Persistent sodium currents participate in fictive locomotion generation in neonatal mouse spinal cord.

The persistent sodium current (I(Na(P))) has been implicated in the regulation of synaptic integration, intrinsic membrane properties, and rhythm generation in many types of neurons. We characterized I(Na(P)) in commissural interneurons (CINs) in the neonatal (postnatal days 0-3) mouse spinal cord; it is activated at subthreshold potentials, inactivates slowly, and can be blocked by low concentrations of riluzole. The role of I(Na(P)) in locomotor pattern generation was examined by applying riluzole during fictive locomotion induced by NMDA, serotonin, and dopamine or by stimulation of the cauda equina.
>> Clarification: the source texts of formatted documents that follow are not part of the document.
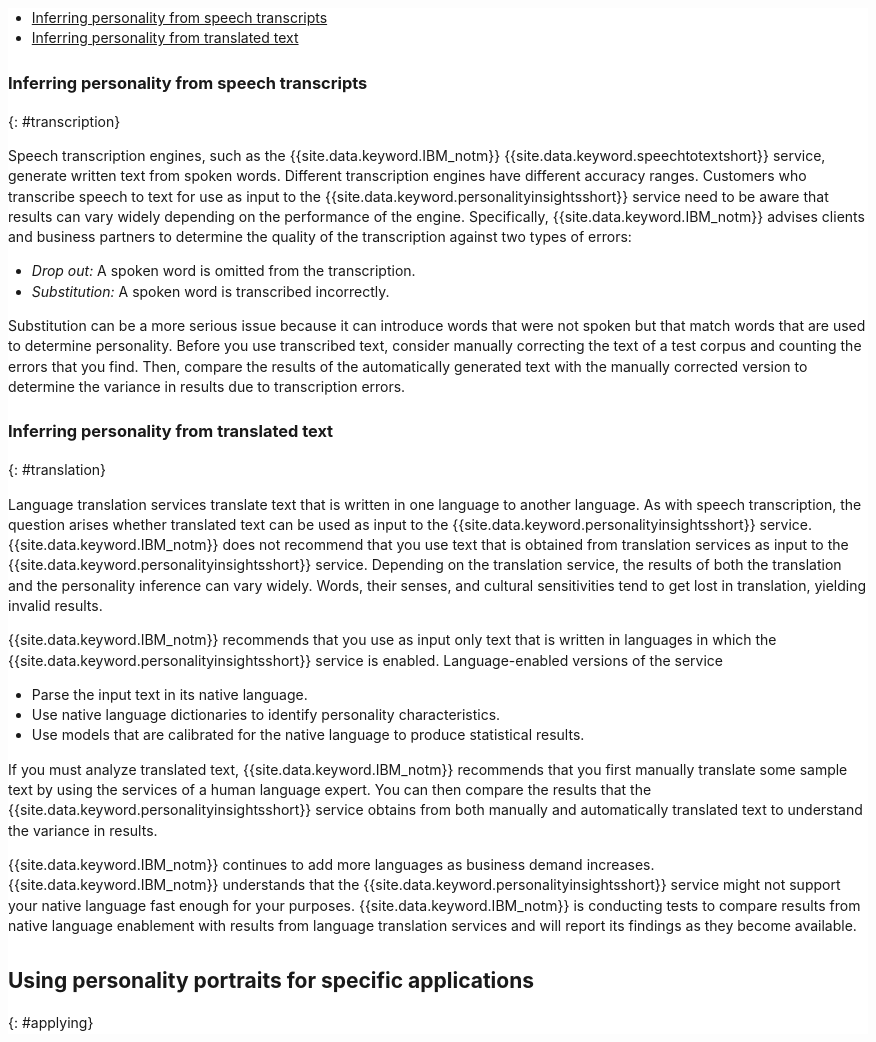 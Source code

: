 -   [Inferring personality from speech transcripts](#transcription)
-   [Inferring personality from translated text](#translation)

### Inferring personality from speech transcripts
{: #transcription}

Speech transcription engines, such as the {{site.data.keyword.IBM_notm}} {{site.data.keyword.speechtotextshort}} service, generate written text from spoken words. Different transcription engines have different accuracy ranges. Customers who transcribe speech to text for use as input to the {{site.data.keyword.personalityinsightsshort}} service need to be aware that results can vary widely depending on the performance of the engine. Specifically, {{site.data.keyword.IBM_notm}} advises clients and business partners to determine the quality of the transcription against two types of errors:

-   *Drop out:* A spoken word is omitted from the transcription.
-   *Substitution:* A spoken word is transcribed incorrectly.

Substitution can be a more serious issue because it can introduce words that were not spoken but that match words that are used to determine personality. Before you use transcribed text, consider manually correcting the text of a test corpus and counting the errors that you find. Then, compare the results of the automatically generated text with the manually corrected version to determine the variance in results due to transcription errors.

### Inferring personality from translated text
{: #translation}

Language translation services translate text that is written in one language to another language. As with speech transcription, the question arises whether translated text can be used as input to the {{site.data.keyword.personalityinsightsshort}} service. {{site.data.keyword.IBM_notm}} does not recommend that you use text that is obtained from translation services as input to the {{site.data.keyword.personalityinsightsshort}} service. Depending on the translation service, the results of both the translation and the personality inference can vary widely. Words, their senses, and cultural sensitivities tend to get lost in translation, yielding invalid results.

{{site.data.keyword.IBM_notm}} recommends that you use as input only text that is written in languages in which the {{site.data.keyword.personalityinsightsshort}} service is enabled. Language-enabled versions of the service

-   Parse the input text in its native language.
-   Use native language dictionaries to identify personality characteristics.
-   Use models that are calibrated for the native language to produce statistical results.

If you must analyze translated text, {{site.data.keyword.IBM_notm}} recommends that you first manually translate some sample text by using the services of a human language expert. You can then compare the results that the {{site.data.keyword.personalityinsightsshort}} service obtains from both manually and automatically translated text to understand the variance in results.

{{site.data.keyword.IBM_notm}} continues to add more languages as business demand increases. {{site.data.keyword.IBM_notm}} understands that the {{site.data.keyword.personalityinsightsshort}} service might not support your native language fast enough for your purposes. {{site.data.keyword.IBM_notm}} is conducting tests to compare results from native language enablement with results from language translation services and will report its findings as they become available.

## Using personality portraits for specific applications
{: #applying}
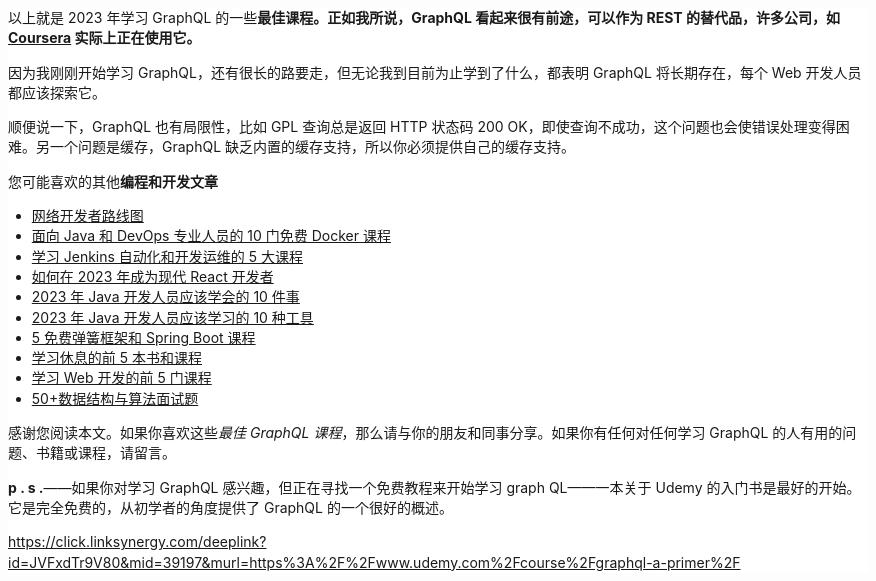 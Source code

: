 以上就是 2023 年学习 GraphQL 的一些**最佳课程。正如我所说，GraphQL 看起来很有前途，可以作为 REST 的替代品，许多公司，如 [Coursera](/javarevisited/18-coursera-courses-you-can-join-in-2020-to-learn-from-the-worlds-top-tech-companies-google-74af46967d1e?source=collection_home---4------0-----------------------) 实际上正在使用它。**

因为我刚刚开始学习 GraphQL，还有很长的路要走，但无论我到目前为止学到了什么，都表明 GraphQL 将长期存在，每个 Web 开发人员都应该探索它。

顺便说一下，GraphQL 也有局限性，比如 GPL 查询总是返回 HTTP 状态码 200 OK，即使查询不成功，这个问题也会使错误处理变得困难。另一个问题是缓存，GraphQL 缺乏内置的缓存支持，所以你必须提供自己的缓存支持。

您可能喜欢的其他**编程和开发文章**

*   [网络开发者路线图](https://hackernoon.com/the-2019-web-developer-roadmap-ab89ac3c380e)
*   [面向 Java 和 DevOps 专业人员的 10 门免费 Docker 课程](https://javarevisited.blogspot.sg/2018/02/10-free-docker-container-courses-for-Java-Developers.html)
*   [学习 Jenkins 自动化和开发运维的 5 大课程](https://javarevisited.blogspot.com/2018/09/top-5-jenkins-courses-for-java-and-DevOps-Programmers.html)
*   [如何在 2023 年成为现代 React 开发者](https://javarevisited.blogspot.com/2018/10/the-2018-react-developer-roadmap.html)
*   [2023 年 Java 开发人员应该学会的 10 件事](http://javarevisited.blogspot.sg/2017/12/10-things-java-programmers-should-learn.html#axzz53ENLS1RB)
*   [2023 年 Java 开发人员应该学习的 10 种工具](http://www.java67.com/2018/04/10-tools-java-developers-should-learn.html)
*   [5 免费弹簧框架和 Spring Boot 课程](http://www.java67.com/2017/11/top-5-free-core-spring-mvc-courses-learn-online.html)
*   [学习休息的前 5 本书和课程](http://www.java67.com/2018/02/3-books-and-courses-to-learn-restful-web-services-with-spring.html)
*   [学习 Web 开发的前 5 门课程](https://javarevisited.blogspot.com/2018/02/top-5-online-courses-to-learn-web-development.html)
*   [50+数据结构与算法面试题](https://hackernoon.com/50-data-structure-and-algorithms-interview-questions-for-programmers-b4b1ac61f5b0)

感谢您阅读本文。如果你喜欢这些*最佳 GraphQL 课程*，那么请与你的朋友和同事分享。如果你有任何对任何学习 GraphQL 的人有用的问题、书籍或课程，请留言。

**p . s .**——如果你对学习 GraphQL 感兴趣，但正在寻找一个免费教程来开始学习 graph QL——一本关于 Udemy 的入门书是最好的开始。它是完全免费的，从初学者的角度提供了 GraphQL 的一个很好的概述。

<https://click.linksynergy.com/deeplink?id=JVFxdTr9V80&mid=39197&murl=https%3A%2F%2Fwww.udemy.com%2Fcourse%2Fgraphql-a-primer%2F>  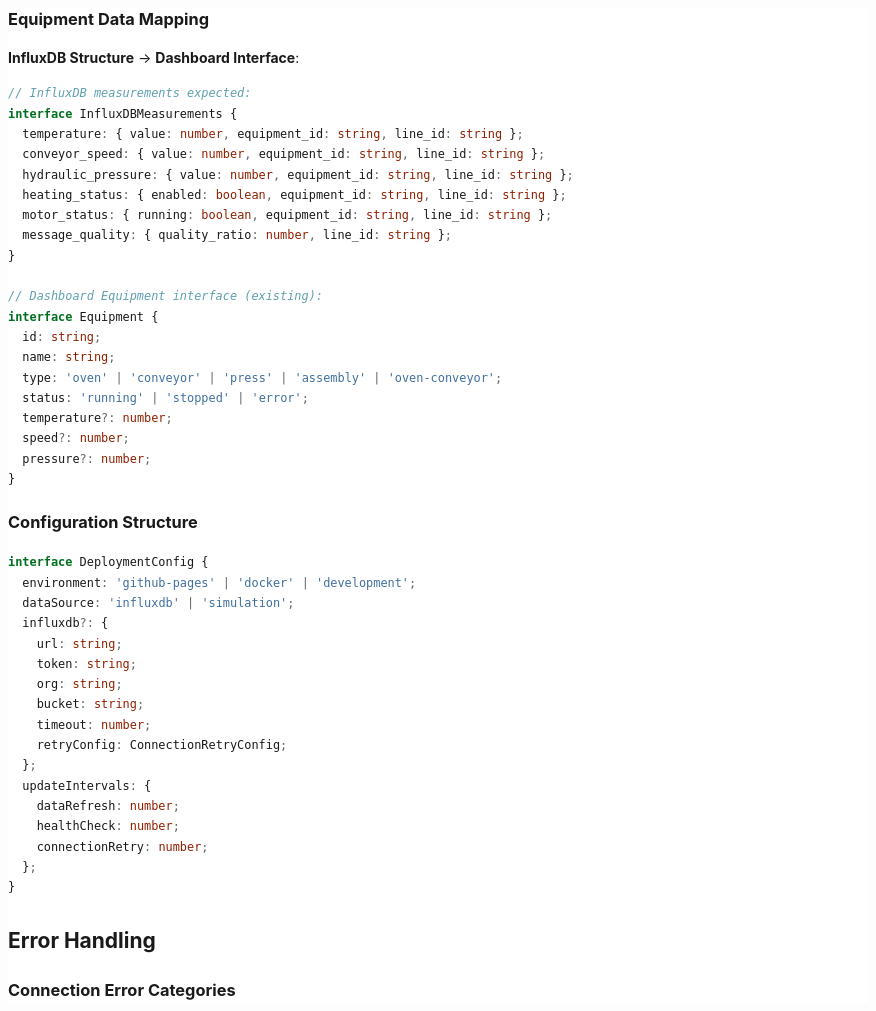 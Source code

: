 ### Equipment Data Mapping

**InfluxDB Structure** → **Dashboard Interface**:

```typescript
// InfluxDB measurements expected:
interface InfluxDBMeasurements {
  temperature: { value: number, equipment_id: string, line_id: string };
  conveyor_speed: { value: number, equipment_id: string, line_id: string };
  hydraulic_pressure: { value: number, equipment_id: string, line_id: string };
  heating_status: { enabled: boolean, equipment_id: string, line_id: string };
  motor_status: { running: boolean, equipment_id: string, line_id: string };
  message_quality: { quality_ratio: number, line_id: string };
}

// Dashboard Equipment interface (existing):
interface Equipment {
  id: string;
  name: string;
  type: 'oven' | 'conveyor' | 'press' | 'assembly' | 'oven-conveyor';
  status: 'running' | 'stopped' | 'error';
  temperature?: number;
  speed?: number;
  pressure?: number;
}
```

### Configuration Structure

```typescript
interface DeploymentConfig {
  environment: 'github-pages' | 'docker' | 'development';
  dataSource: 'influxdb' | 'simulation';
  influxdb?: {
    url: string;
    token: string;
    org: string;
    bucket: string;
    timeout: number;
    retryConfig: ConnectionRetryConfig;
  };
  updateIntervals: {
    dataRefresh: number;
    healthCheck: number;
    connectionRetry: number;
  };
}
```

## Error Handling

### Connection Error Categories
Blockade of I(Na(P)) has marginal effects on the locomotion frequency but progressively weakens the rhythmic firing and locomotor-related membrane oscillation of CINs and motoneurons (MNs) and the locomotor-like bursts in ventral roots, until the motor pattern ceases. Riluzole directly affects the intrinsic firing properties of CINs and MNs, reducing their ability to fire repetitively during tonic depolarizations and raising their spike threshold. At the same time, riluzole has little effects on the strength of spike-evoked synaptic transmission onto CINs and MNs. Our results suggest that I(Na(P)) is essential for the generation of the locomotor pattern and acts in part by regulating the frequency of interneuron firing in the central pattern generator for locomotion.